[Available data]
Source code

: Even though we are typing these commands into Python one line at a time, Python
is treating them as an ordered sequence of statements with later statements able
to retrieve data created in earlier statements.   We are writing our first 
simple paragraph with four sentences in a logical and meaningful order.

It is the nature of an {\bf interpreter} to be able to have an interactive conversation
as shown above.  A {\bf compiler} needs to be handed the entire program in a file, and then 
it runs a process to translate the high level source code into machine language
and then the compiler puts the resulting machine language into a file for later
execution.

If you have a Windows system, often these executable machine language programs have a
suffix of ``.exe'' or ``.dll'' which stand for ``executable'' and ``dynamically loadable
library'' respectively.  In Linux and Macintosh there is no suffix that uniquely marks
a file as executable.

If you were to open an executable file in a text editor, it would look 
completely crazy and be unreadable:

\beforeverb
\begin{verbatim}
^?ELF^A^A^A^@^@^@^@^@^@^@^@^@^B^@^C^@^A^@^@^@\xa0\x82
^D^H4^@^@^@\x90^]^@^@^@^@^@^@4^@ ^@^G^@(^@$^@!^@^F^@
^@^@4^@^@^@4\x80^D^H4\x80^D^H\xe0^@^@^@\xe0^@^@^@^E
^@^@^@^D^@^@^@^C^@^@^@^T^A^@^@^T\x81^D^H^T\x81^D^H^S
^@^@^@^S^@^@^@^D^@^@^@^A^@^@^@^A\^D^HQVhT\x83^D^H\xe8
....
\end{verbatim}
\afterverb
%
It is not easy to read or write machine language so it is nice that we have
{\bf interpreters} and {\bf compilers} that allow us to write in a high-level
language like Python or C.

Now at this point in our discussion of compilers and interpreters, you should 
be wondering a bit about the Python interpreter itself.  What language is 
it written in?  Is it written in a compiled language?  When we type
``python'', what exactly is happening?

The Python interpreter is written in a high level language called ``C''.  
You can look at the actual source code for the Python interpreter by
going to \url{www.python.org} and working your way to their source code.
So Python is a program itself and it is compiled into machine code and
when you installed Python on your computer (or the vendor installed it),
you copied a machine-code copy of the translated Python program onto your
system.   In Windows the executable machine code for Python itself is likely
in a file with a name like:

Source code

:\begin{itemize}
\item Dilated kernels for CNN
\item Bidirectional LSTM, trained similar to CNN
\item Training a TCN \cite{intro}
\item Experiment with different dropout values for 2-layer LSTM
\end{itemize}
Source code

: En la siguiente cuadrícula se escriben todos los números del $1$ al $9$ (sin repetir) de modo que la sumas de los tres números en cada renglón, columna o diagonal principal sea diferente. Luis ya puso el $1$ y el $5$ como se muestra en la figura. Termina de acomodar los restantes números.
[/Available data]
• What is required: The full data must appear again, retyped in every detail.

• Response:
Source code

: Even though we are typing these commands into Python one line at a time, Python
is treating them as an ordered sequence of statements with later statements able
to retrieve data created in earlier statements.   We are writing our first 
simple paragraph with four sentences in a logical and meaningful order.

It is the nature of an {\bf interpreter} to be able to have an interactive conversation
as shown above.  A {\bf compiler} needs to be handed the entire program in a file, and then 
it runs a process to translate the high level source code into machine language
and then the compiler puts the resulting machine language into a file for later
execution.

If you have a Windows system, often these executable machine language programs have a
suffix of ``.exe'' or ``.dll'' which stand for ``executable'' and ``dynamically loadable
library'' respectively.  In Linux and Macintosh there is no suffix that uniquely marks
a file as executable.

If you were to open an executable file in a text editor, it would look 
completely crazy and be unreadable:

\beforeverb
\begin{verbatim}
^?ELF^A^A^A^@^@^@^@^@^@^@^@^@^B^@^C^@^A^@^@^@\xa0\x82
^D^H4^@^@^@\x90^]^@^@^@^@^@^@4^@ ^@^G^@(^@$^@!^@^F^@
^@^@4^@^@^@4\x80^D^H4\x80^D^H\xe0^@^@^@\xe0^@^@^@^E
^@^@^@^D^@^@^@^C^@^@^@^T^A^@^@^T\x81^D^H^T\x81^D^H^S
^@^@^@^S^@^@^@^D^@^@^@^A^@^@^@^A\^D^HQVhT\x83^D^H\xe8
....
\end{verbatim}
\afterverb
%
It is not easy to read or write machine language so it is nice that we have
{\bf interpreters} and {\bf compilers} that allow us to write in a high-level
language like Python or C.

Now at this point in our discussion of compilers and interpreters, you should 
be wondering a bit about the Python interpreter itself.  What language is 
it written in?  Is it written in a compiled language?  When we type
``python'', what exactly is happening?

The Python interpreter is written in a high level language called ``C''.  
You can look at the actual source code for the Python interpreter by
going to \url{www.python.org} and working your way to their source code.
So Python is a program itself and it is compiled into machine code and
when you installed Python on your computer (or the vendor installed it),
you copied a machine-code copy of the translated Python program onto your
system.   In Windows the executable machine code for Python itself is likely
in a file with a name like:

Source code

:\begin{itemize}
\item Dilated kernels for CNN
\item Bidirectional LSTM, trained similar to CNN
\item Training a TCN \cite{intro}
\item Experiment with different dropout values for 2-layer LSTM
\end{itemize}
Source code

: En la siguiente cuadrícula se escriben todos los números del $1$ al $9$ (sin repetir) de modo que la sumas de los tres números en cada renglón, columna o diagonal principal sea diferente. Luis ya puso el $1$ y el $5$ como se muestra en la figura. Termina de acomodar los restantes números.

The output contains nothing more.